Если, стряхнув зазеркальный флер, все-таки задаться вопросом, в чем, собственно, состояла суть высказывания, ощущение кэрролловского бега на месте настигнет неизбежно. Абсолютно ясно, что для ребенка столь насыщенный образный коктейль — питательная среда. Что театровед в некоторых местах рискует заскучать — не менее очевидно. Свои маленькие, камерные смыслы есть во многих сценах, но в целостный месседж они не складывается. Как ни крути, кругом прекрасная чепуха. В спектакле лишь один ракурс — нет «взрослого» взгляда: на все происходящее мы смотрим широко раскрытыми глазами маленькой девочки, очень хорошо умеющей удивляться. И только. Но раз дети в зале удивляются вместе с ней, автоматически получается высказывание о силе театра. В данном случае оно сводится к формуле «театр есть сон (или самая яркая фантазия)». И его, театра, попытки угнаться за временем и завладеть вниманием новых, избалованных мелькающими картинками зрителей пока успешны. Хоть и приходится напрягать все силы.

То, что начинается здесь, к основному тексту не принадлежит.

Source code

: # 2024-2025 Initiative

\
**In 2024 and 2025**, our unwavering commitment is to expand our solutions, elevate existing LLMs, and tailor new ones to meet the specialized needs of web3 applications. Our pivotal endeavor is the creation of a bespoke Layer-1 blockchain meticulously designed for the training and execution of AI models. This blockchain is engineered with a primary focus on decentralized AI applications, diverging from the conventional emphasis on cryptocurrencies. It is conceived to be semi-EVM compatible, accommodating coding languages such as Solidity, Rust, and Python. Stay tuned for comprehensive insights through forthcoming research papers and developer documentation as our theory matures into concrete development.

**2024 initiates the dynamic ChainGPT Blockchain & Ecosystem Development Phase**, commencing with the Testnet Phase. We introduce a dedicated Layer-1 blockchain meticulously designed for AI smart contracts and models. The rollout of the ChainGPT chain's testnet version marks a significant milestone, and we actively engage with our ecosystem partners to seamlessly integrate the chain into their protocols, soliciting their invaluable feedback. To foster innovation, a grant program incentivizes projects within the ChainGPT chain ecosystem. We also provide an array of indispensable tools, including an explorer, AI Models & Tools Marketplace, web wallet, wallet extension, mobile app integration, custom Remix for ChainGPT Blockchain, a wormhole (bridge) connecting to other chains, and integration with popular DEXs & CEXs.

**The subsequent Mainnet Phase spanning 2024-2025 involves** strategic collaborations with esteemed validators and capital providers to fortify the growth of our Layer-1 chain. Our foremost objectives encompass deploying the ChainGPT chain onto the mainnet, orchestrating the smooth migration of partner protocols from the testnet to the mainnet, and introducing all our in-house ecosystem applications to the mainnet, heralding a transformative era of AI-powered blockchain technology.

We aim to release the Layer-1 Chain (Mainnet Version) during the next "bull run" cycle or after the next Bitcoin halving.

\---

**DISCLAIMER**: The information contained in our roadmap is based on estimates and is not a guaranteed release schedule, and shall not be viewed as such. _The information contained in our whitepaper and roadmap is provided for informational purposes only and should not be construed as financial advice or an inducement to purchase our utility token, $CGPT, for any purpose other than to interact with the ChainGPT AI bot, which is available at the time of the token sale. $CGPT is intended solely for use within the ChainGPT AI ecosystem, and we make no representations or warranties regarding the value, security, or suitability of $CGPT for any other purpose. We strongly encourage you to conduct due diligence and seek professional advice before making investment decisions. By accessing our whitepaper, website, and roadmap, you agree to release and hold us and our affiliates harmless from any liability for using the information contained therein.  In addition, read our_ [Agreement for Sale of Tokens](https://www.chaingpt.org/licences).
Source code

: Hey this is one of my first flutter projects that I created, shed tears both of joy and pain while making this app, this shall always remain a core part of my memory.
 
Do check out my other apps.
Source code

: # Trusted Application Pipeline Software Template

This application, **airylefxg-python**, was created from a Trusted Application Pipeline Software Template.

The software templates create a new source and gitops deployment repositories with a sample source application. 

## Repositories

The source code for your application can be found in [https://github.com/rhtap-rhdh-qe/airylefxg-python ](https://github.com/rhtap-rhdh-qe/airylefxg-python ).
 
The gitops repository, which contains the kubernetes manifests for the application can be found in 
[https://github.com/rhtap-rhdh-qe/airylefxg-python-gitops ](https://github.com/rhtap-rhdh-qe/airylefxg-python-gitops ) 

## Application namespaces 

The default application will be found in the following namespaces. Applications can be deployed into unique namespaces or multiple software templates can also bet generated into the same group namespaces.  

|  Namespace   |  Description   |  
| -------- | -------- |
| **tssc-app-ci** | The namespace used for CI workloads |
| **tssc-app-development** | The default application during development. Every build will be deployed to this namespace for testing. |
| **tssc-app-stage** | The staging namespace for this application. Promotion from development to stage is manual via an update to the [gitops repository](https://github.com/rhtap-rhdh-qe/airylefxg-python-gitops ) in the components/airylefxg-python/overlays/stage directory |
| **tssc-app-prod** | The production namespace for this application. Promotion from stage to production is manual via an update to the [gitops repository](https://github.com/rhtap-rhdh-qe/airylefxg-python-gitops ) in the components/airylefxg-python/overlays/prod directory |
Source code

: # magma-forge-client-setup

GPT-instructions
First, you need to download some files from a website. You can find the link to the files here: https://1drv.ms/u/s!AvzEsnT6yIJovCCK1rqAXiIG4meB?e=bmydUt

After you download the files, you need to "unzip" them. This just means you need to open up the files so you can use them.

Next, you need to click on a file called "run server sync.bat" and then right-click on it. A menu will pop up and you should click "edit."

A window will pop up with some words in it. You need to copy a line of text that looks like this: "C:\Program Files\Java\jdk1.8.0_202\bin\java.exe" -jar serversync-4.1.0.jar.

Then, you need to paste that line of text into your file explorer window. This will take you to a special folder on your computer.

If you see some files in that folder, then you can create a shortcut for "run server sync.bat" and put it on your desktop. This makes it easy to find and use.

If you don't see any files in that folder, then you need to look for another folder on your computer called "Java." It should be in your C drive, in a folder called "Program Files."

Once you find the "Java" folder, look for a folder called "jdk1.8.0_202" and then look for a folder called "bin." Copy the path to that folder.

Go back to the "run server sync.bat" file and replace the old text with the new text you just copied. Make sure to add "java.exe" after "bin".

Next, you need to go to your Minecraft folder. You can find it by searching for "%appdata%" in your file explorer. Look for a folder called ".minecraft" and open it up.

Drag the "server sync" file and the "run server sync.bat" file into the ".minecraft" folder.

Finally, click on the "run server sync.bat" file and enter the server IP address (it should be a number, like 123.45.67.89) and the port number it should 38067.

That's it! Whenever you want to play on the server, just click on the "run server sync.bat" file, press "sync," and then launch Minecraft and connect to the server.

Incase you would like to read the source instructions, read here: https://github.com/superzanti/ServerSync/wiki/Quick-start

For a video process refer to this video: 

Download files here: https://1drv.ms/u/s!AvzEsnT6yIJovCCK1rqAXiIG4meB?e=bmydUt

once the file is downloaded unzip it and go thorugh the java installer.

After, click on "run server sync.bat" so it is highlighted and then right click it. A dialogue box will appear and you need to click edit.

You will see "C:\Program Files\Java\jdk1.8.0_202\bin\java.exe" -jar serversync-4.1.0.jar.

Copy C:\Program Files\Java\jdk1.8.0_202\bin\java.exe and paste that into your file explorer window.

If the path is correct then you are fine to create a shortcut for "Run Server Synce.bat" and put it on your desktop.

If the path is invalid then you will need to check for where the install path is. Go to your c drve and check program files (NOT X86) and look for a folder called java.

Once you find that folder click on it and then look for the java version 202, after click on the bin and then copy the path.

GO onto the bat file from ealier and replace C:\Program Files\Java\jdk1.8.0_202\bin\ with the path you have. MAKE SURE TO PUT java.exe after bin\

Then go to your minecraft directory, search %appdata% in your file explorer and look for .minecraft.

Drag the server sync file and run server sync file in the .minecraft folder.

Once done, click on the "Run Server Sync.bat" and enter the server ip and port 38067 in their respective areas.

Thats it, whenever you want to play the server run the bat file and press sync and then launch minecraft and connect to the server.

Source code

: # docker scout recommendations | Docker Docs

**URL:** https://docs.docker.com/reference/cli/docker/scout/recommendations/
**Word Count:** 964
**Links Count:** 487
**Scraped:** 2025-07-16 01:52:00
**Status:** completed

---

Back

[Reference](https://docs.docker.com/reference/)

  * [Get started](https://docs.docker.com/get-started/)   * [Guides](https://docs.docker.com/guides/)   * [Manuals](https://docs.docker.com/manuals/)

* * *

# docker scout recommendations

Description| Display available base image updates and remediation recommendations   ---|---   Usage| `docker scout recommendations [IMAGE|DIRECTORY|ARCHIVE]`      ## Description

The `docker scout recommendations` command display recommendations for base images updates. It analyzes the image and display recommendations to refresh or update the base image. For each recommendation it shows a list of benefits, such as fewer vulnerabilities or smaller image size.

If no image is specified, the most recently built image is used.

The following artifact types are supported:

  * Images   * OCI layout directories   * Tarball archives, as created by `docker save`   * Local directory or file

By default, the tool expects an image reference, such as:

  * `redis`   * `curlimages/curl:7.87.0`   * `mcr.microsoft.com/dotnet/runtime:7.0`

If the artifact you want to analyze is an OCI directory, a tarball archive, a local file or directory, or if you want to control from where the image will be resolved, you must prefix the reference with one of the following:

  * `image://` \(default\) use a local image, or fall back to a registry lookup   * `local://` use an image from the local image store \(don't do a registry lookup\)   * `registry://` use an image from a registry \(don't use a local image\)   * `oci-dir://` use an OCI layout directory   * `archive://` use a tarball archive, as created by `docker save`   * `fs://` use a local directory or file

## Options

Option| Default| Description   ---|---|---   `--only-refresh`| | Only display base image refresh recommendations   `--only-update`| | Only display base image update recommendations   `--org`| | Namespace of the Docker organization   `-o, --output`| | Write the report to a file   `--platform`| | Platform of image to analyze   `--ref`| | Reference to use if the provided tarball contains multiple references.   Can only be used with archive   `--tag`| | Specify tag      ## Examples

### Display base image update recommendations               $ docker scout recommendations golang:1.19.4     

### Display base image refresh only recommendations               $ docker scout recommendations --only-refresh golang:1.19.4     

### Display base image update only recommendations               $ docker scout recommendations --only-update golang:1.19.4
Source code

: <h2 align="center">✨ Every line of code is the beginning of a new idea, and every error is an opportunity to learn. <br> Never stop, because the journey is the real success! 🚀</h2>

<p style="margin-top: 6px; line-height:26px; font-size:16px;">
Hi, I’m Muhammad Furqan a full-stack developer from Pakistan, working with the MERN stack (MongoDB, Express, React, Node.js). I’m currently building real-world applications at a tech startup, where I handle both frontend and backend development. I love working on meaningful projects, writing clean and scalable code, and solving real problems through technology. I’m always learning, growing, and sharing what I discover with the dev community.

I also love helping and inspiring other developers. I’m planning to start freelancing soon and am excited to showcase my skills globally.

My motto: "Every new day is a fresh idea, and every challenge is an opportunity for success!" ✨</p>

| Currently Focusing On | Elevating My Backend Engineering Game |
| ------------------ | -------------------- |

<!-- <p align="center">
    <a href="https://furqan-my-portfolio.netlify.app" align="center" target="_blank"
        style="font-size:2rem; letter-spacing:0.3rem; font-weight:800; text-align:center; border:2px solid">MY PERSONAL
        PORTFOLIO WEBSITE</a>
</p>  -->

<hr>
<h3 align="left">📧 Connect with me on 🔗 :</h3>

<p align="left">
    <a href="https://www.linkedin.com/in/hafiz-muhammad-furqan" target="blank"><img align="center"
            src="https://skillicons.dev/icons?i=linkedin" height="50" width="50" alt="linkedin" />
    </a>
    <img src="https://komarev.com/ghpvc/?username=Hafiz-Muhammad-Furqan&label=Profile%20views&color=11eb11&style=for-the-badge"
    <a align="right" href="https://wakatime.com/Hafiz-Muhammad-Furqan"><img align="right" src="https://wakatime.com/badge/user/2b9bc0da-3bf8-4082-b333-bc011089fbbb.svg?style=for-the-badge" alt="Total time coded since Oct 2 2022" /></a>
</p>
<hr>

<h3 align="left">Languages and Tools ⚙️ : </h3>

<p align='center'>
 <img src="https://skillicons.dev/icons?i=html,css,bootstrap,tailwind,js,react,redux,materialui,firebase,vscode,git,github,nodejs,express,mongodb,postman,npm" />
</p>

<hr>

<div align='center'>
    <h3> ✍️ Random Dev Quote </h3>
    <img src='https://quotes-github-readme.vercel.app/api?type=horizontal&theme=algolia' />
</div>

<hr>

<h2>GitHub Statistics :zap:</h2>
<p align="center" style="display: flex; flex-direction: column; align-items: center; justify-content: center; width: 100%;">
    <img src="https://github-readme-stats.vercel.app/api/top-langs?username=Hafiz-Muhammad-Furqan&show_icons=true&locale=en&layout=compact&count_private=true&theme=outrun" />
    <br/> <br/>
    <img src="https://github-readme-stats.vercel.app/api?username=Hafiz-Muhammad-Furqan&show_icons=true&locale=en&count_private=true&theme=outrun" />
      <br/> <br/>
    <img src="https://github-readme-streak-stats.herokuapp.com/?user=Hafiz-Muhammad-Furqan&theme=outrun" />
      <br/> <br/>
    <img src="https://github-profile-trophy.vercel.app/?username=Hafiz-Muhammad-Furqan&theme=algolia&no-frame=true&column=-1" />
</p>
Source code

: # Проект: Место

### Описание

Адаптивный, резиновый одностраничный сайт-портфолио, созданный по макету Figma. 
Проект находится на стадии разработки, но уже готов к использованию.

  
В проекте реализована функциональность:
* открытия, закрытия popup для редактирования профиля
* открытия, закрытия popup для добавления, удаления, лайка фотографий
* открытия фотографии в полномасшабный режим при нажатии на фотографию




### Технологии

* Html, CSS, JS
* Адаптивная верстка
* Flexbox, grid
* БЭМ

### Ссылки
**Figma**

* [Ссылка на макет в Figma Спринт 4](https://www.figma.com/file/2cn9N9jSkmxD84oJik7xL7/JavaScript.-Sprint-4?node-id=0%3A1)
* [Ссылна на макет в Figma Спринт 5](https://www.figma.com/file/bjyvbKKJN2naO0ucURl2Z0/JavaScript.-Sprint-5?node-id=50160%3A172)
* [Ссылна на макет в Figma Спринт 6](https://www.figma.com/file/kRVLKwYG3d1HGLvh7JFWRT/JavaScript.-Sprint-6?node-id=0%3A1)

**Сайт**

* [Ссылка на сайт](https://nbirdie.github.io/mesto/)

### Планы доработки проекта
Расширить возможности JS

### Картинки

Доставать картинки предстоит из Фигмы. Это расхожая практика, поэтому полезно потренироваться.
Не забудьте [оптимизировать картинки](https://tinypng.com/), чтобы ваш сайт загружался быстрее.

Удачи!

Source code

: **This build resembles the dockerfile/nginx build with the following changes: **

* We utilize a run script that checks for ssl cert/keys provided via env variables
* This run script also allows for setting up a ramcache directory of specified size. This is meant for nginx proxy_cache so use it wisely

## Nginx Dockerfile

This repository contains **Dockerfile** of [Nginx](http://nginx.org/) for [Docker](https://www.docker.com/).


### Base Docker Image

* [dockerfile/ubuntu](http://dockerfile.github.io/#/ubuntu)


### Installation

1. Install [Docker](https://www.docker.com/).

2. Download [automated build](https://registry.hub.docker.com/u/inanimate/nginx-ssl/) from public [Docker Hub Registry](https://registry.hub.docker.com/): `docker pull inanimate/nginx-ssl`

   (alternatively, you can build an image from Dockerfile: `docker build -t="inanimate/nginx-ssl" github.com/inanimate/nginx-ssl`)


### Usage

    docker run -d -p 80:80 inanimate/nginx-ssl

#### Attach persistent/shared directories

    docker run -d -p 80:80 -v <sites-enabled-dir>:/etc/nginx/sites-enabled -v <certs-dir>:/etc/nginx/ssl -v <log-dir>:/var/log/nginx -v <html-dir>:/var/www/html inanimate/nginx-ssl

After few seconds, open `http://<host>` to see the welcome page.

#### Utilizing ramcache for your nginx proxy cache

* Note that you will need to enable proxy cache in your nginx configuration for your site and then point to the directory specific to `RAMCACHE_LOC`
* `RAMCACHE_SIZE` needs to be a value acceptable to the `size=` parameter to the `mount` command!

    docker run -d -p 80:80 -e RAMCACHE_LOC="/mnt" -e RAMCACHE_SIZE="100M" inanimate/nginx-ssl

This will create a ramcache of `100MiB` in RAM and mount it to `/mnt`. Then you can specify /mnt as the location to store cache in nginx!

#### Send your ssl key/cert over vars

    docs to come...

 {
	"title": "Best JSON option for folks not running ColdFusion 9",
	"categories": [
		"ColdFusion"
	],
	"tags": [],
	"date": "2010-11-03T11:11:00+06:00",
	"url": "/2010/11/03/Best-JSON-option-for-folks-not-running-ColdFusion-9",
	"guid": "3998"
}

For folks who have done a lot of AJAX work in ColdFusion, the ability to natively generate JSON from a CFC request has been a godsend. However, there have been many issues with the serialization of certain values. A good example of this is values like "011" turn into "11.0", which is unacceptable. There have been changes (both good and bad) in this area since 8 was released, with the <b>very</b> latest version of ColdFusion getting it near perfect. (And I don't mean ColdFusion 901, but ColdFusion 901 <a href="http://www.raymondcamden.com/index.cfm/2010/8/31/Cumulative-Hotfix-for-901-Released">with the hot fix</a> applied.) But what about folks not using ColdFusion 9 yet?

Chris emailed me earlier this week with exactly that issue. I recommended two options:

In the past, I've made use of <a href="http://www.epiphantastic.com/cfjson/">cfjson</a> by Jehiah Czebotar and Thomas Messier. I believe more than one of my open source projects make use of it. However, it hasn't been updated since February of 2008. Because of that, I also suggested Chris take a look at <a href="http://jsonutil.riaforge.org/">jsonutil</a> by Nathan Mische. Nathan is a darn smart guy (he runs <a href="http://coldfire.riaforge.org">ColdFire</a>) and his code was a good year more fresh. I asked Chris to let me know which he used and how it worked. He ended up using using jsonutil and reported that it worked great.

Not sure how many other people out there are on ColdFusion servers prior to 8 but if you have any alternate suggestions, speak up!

В конце спектакля, после всех перипетий, облачений в королевское и стремительных разоблачений, после того, как стихают аплодисменты, раздается храп Черного Короля. Так после «Триптиха» Петра Фоменко на весь театр транслируется шум моря, затопившего зал по велению Фауста. Только там это заставляет содрогаться, а здесь (впрочем, как того и требует жанр) звучит забавно и… совершенно не значительно.